When I was working as a paramedic, we did not declare people dead. But we were allowed to decide if we wanted to try and resuscitate them or not.
If resuscitation had already been started by someone else, we were supposed to radio in to the doc in the hospital to report that we were stopping resuscitation attempts. We could do this after the fact. If WE had been the ones to initiate resuscitation ourselves, we were supposed to radio in and get a docs approval to stop resuscitation before actually stopping.
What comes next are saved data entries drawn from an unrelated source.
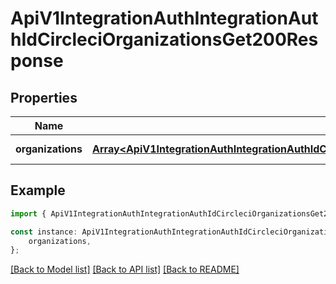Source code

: # ApiV1IntegrationAuthIntegrationAuthIdCircleciOrganizationsGet200Response


## Properties

Name | Type | Description | Notes
------------ | ------------- | ------------- | -------------
**organizations** | [**Array&lt;ApiV1IntegrationAuthIntegrationAuthIdCircleciOrganizationsGet200ResponseOrganizationsInner&gt;**](ApiV1IntegrationAuthIntegrationAuthIdCircleciOrganizationsGet200ResponseOrganizationsInner.md) |  | [default to undefined]

## Example

```typescript
import { ApiV1IntegrationAuthIntegrationAuthIdCircleciOrganizationsGet200Response } from './api';

const instance: ApiV1IntegrationAuthIntegrationAuthIdCircleciOrganizationsGet200Response = {
    organizations,
};
```

[[Back to Model list]](../README.md#documentation-for-models) [[Back to API list]](../README.md#documentation-for-api-endpoints) [[Back to README]](../README.md)

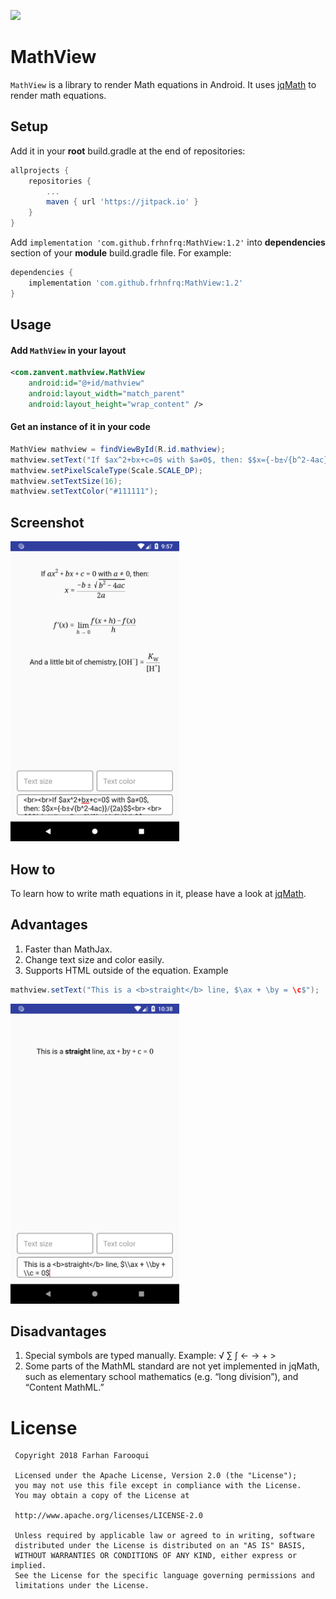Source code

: [![](https://jitpack.io/v/frhnfrq/MathView.svg)](https://jitpack.io/#frhnfrq/MathView)

# MathView 

`MathView` is a library to render Math equations in Android. It uses [jqMath](https://mathscribe.com/author/jqmath.html) to render math equations.

## Setup

Add it in your **root** build.gradle at the end of repositories:

```groovy
allprojects {
    repositories {
		...
		maven { url 'https://jitpack.io' }
	}
}
```

Add `implementation 'com.github.frhnfrq:MathView:1.2'` into **dependencies** section of your **module** build.gradle file. For example:

```groovy
dependencies {
    implementation 'com.github.frhnfrq:MathView:1.2'
}
```
## Usage

#### Add `MathView` in your layout

```xml
<com.zanvent.mathview.MathView
    android:id="@+id/mathview"
    android:layout_width="match_parent"
    android:layout_height="wrap_content" />
```

#### Get an instance of it in your code
```java
MathView mathview = findViewById(R.id.mathview);
mathview.setText("If $ax^2+bx+c=0$ with $a≠0$, then: $$x={-b±√{b^2-4ac}}/{2a}$$");
mathview.setPixelScaleType(Scale.SCALE_DP);
mathview.setTextSize(16);
mathview.setTextColor("#111111");
```

## Screenshot
<img src="screenshots/screenshot.png" width="270px" height="480px" />

## How to

To learn how to write math equations in it, please have a look at [jqMath](https://mathscribe.com/author/jqmath.html).

## Advantages

1. Faster than MathJax.
2. Change text size and color easily.
3. Supports HTML outside of the equation. Example 
  ```java
  mathview.setText("This is a <b>straight</b> line, $\ax + \by = \c$");
  ``` 
<img src="screenshots/screenshot2.png" width="270px" height="480px" />

## Disadvantages

1. Special symbols are typed manually. Example: √ ∑ ∫ ← → + >
2. Some parts of the MathML standard are not yet implemented in jqMath, such as elementary school mathematics (e.g. “long division”), and “Content MathML.”




License
=======

     Copyright 2018 Farhan Farooqui
     
     Licensed under the Apache License, Version 2.0 (the "License");
     you may not use this file except in compliance with the License.
     You may obtain a copy of the License at

     http://www.apache.org/licenses/LICENSE-2.0

     Unless required by applicable law or agreed to in writing, software
     distributed under the License is distributed on an "AS IS" BASIS,
     WITHOUT WARRANTIES OR CONDITIONS OF ANY KIND, either express or implied.
     See the License for the specific language governing permissions and
     limitations under the License.

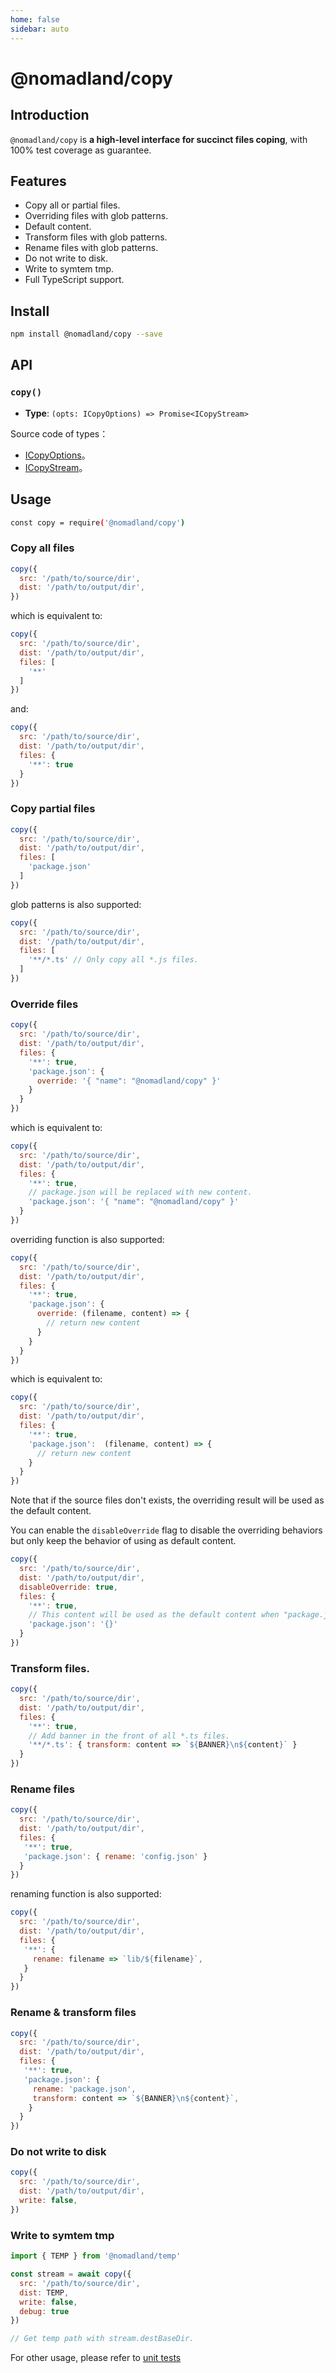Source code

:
 ```yaml
---
home: false
sidebar: auto
---
```


# @nomadland/copy

## Introduction

`@nomadland/copy` is **a high-level interface for succinct files coping**, with 100% test coverage as guarantee.

## Features

- Copy all or partial files.
- Overriding files with glob patterns.
- Default content.
- Transform files with glob patterns.
- Rename files with glob patterns.
- Do not write to disk.
- Write to symtem tmp.
- Full TypeScript support.

## Install

```bash
npm install @nomadland/copy --save
```

## API

### `copy()`

- __Type__: `(opts: ICopyOptions) => Promise<ICopyStream>`

Source code of types：

- [ICopyOptions](https://github.com/ulivz/copyblob/master/src/interface.ts#L83)。 
- [ICopyStream](https://github.com/ulivz/copyblob/master/src/index.ts#L32)。 

## Usage

```bash
const copy = require('@nomadland/copy')
```

### Copy all files

```js
copy({
  src: '/path/to/source/dir',
  dist: '/path/to/output/dir',
})
```

which is equivalent to:

```js
copy({
  src: '/path/to/source/dir',
  dist: '/path/to/output/dir',
  files: [
    '**'
  ]
})
```

and: 

```js
copy({
  src: '/path/to/source/dir',
  dist: '/path/to/output/dir',
  files: {
    '**': true
  }
})
```

### Copy partial files

```js
copy({
  src: '/path/to/source/dir',
  dist: '/path/to/output/dir',
  files: [
    'package.json'
  ]
})
```

glob patterns is also supported:

```js
copy({
  src: '/path/to/source/dir',
  dist: '/path/to/output/dir',
  files: [
    '**/*.ts' // Only copy all *.js files.
  ]
})
```

### Override files

```js
copy({
  src: '/path/to/source/dir',
  dist: '/path/to/output/dir',
  files: {
    '**': true,
    'package.json': {
      override: '{ "name": "@nomadland/copy" }'
    }
  }
})
```

which is equivalent to:

```js
copy({
  src: '/path/to/source/dir',
  dist: '/path/to/output/dir',
  files: {
    '**': true,
    // package.json will be replaced with new content.
    'package.json': '{ "name": "@nomadland/copy" }'
  }
})
```

overriding function is also supported:

```js
copy({
  src: '/path/to/source/dir',
  dist: '/path/to/output/dir',
  files: {
    '**': true,
    'package.json': {
      override: (filename, content) => {
        // return new content
      }
    }
  }
})
```

which is equivalent to:


```js
copy({
  src: '/path/to/source/dir',
  dist: '/path/to/output/dir',
  files: {
    '**': true,
    'package.json':  (filename, content) => {
      // return new content
    }
  }
})
```

Note that if the source files don't exists, the overriding result will be used as the default content.

You can enable the `disableOverride` flag to disable the overriding behaviors but only keep the behavior of using as default content.

```js
copy({
  src: '/path/to/source/dir',
  dist: '/path/to/output/dir',
  disableOverride: true,
  files: {
    '**': true,
    // This content will be used as the default content when "package.json" doesn't exist.
    'package.json': '{}'
  }
})
```

### Transform files.

```js
copy({
  src: '/path/to/source/dir',
  dist: '/path/to/output/dir',
  files: {
    '**': true,
    // Add banner in the front of all *.ts files.
    '**/*.ts': { transform: content => `${BANNER}\n${content}` }
  }
})
```

### Rename files

```js
copy({
  src: '/path/to/source/dir',
  dist: '/path/to/output/dir',
  files: {
   '**': true,
   'package.json': { rename: 'config.json' }
  }
})
```

renaming function is also supported:

```js
copy({
  src: '/path/to/source/dir',
  dist: '/path/to/output/dir',
  files: {
   '**': {
     rename: filename => `lib/${filename}`,
   }
  }
})
```

### Rename & transform files

```js
copy({
  src: '/path/to/source/dir',
  dist: '/path/to/output/dir',
  files: {
   '**': true,
   'package.json': { 
     rename: 'package.json',
     transform: content => `${BANNER}\n${content}`,
    }
  }
})
```

### Do not write to disk

```js
copy({
  src: '/path/to/source/dir',
  dist: '/path/to/output/dir',
  write: false,
})
```

### Write to symtem tmp

```js
import { TEMP } from '@nomadland/temp'

const stream = await copy({
  src: '/path/to/source/dir',
  dist: TEMP,
  write: false,
  debug: true
})

// Get temp path with stream.destBaseDir.
```

For other usage, please refer to [unit tests](./__tests__)

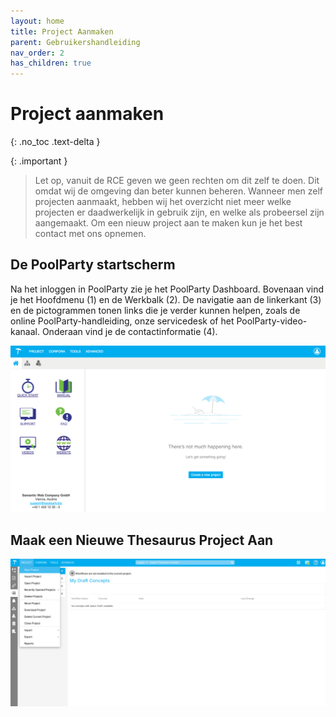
 ```yaml
---
layout: home
title: Project Aanmaken
parent: Gebruikershandleiding
nav_order: 2
has_children: true
---
```


# Project aanmaken

{: .no_toc .text-delta }


{: .important }
> Let op, vanuit de RCE geven we geen rechten om dit zelf te doen. Dit omdat wij de omgeving dan beter kunnen beheren.
> Wanneer men zelf projecten aanmaakt, hebben wij het overzicht niet meer welke projecten er daadwerkelijk in gebruik zijn, en welke als probeersel zijn aangemaakt.
> Om een nieuw project aan te maken kun je het best contact met ons opnemen. 

## De PoolParty startscherm

Na het inloggen in PoolParty zie je het PoolParty Dashboard. Bovenaan vind je het Hoofdmenu (1) en de Werkbalk (2). De navigatie aan de linkerkant (3) en de pictogrammen tonen links die je verder kunnen helpen, zoals de online PoolParty-handleiding, onze servicedesk of het PoolParty-video-kanaal. Onderaan vind je de contactinformatie (4).

[![](inlog_deel3.png)](inlog_deel3.png)

## Maak een Nieuwe Thesaurus Project Aan

[![](projectaanmaken01.png)](projectaanmaken01.png)
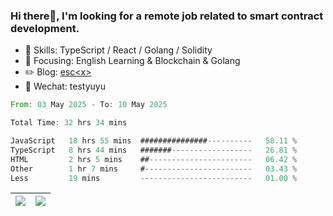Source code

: ### Hi there👋, I'm looking for a remote job related to smart contract development.


- 🔨 Skills: TypeScript / React / Golang / Solidity
- 🎯 Focusing: English Learning & Blockchain & Golang
- ✏️ Blog: [esc\<x\>](https://escx.github.io)
- 💬 Wechat: testyuyu


<!--START_SECTION:waka-->

```rust
From: 03 May 2025 - To: 10 May 2025

Total Time: 32 hrs 34 mins

JavaScript   18 hrs 55 mins  ###############----------   58.11 %
TypeScript   8 hrs 44 mins   #######------------------   26.81 %
HTML         2 hrs 5 mins    ##-----------------------   06.42 %
Other        1 hr 7 mins     #------------------------   03.43 %
Less         19 mins         -------------------------   01.00 %
```

<!--END_SECTION:waka-->


| <img align="center" src="https://github-readme-stats.vercel.app/api/?username=escX&show_icons=true&theme=buefy&hide_border=true&card_width=500" /> | <img align="center" src="https://github-readme-stats.vercel.app/api/top-langs/?username=escX&layout=compact&theme=buefy&hide_border=true&card_width=500" /> |
| ------------- | ------------- |
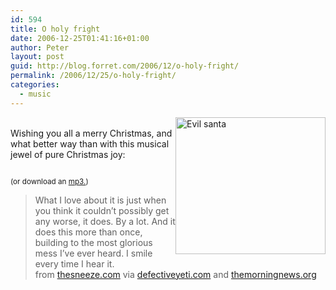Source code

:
 ```yaml
---
id: 594
title: O holy fright
date: 2006-12-25T01:41:16+01:00
author: Peter
layout: post
guid: http://blog.forret.com/2006/12/o-holy-fright/
permalink: /2006/12/25/o-holy-fright/
categories:
  - music
---
```

[<img  src="http://farm1.static.flickr.com/165/332253414_56951ed225_m.jpg" style="float: right" width="240" height="219" alt="Evil santa" />](http://www.flickr.com/photos/pforret/332253414/ "Photo Sharing")  
Wishing you all a merry Christmas, and what better way than with this musical jewel of pure Christmas joy:

  
<sub><br />(or download an <a href="http://www.hipcast.com/export/Pcdb6ba80abb10db44cedbd78f4ac15adYVhxQFREYmJ3.mp3">mp3.</a>)</sub>

> What I love about it is just when you think it couldn&#8217;t possibly get any worse, it does. By a lot. And it does this more than once, building to the most glorious mess I&#8217;ve ever heard. I smile every time I hear it.  
> from [thesneeze.com](http://www.thesneeze.com/mt-archives/000570.php) via [defectiveyeti.com](http://www.defectiveyeti.com/archives/001835.html) and [themorningnews.org](http://www.themorningnews.org/archives/guides/2006_holiday_survival_guide_for_slackers.php)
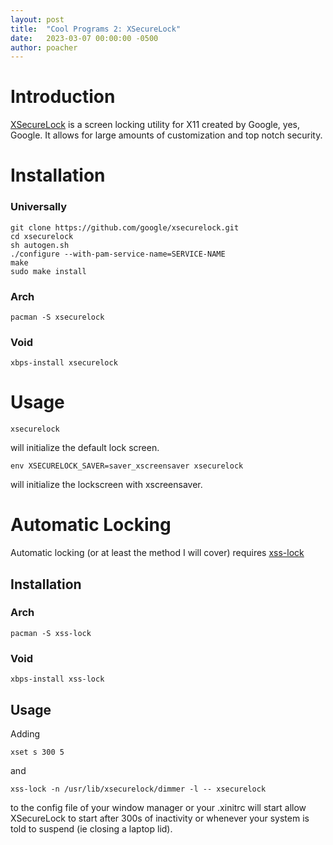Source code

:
 ```yaml
---
layout: post
title:  "Cool Programs 2: XSecureLock"
date:   2023-03-07 00:00:00 -0500
author: poacher
---
```


# Introduction

[XSecureLock](https://github.com/google/xsecurelock) is a screen locking utility for X11 created by Google, yes, Google. It allows for large amounts of customization and top notch security.

# Installation

### Universally

```
git clone https://github.com/google/xsecurelock.git
cd xsecurelock
sh autogen.sh
./configure --with-pam-service-name=SERVICE-NAME
make
sudo make install
```

### Arch

```
pacman -S xsecurelock
```

### Void

```
xbps-install xsecurelock
```

# Usage

```
xsecurelock
``` 

will initialize the default lock screen.

```
env XSECURELOCK_SAVER=saver_xscreensaver xsecurelock
``` 

will initialize the lockscreen with xscreensaver.

# Automatic Locking

Automatic locking (or at least the method I will cover) requires <a href="https://man.archlinux.org/man/xss-lock.1">xss-lock<a>

## Installation

### Arch

```
pacman -S xss-lock
```

### Void

```
xbps-install xss-lock
```

## Usage

Adding

```
xset s 300 5
```

and

```
xss-lock -n /usr/lib/xsecurelock/dimmer -l -- xsecurelock
```

to the config file of your window manager or your .xinitrc will start allow XSecureLock to start after 300s of inactivity or whenever your system is told to suspend (ie closing a laptop lid).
But we were also instructed, ... "IF the situation allows". These were our standing orders. I guess technically that last one is not a "standing" order. Standing orders are ones that can be written down. "If you observe A and B and C, then do D". You don't need to radio in and get permission. Example, "If you see a patient in V-Fib on your monitor, defibrillate them". Specific orders are different and require specific permission from a physician, every time. Example: We were allowed to give morphine on our own for "chest pain of suspected cardiac origin" (standing order). But we had to radio in and get specific permission to give that same patient a baby aspirin (call-in order). That always seemed so strange to me, but those were the orders we operated under. I'm sure there was a reason why the physicians wanted it that way, but they never told us why and we chose not to ask and possibly suffer their wrath.
If there was no chance for the victim, even untrained lay people seemed to recognize that. I never ran into any untrained first responders who had started CPR on an obvious corpse.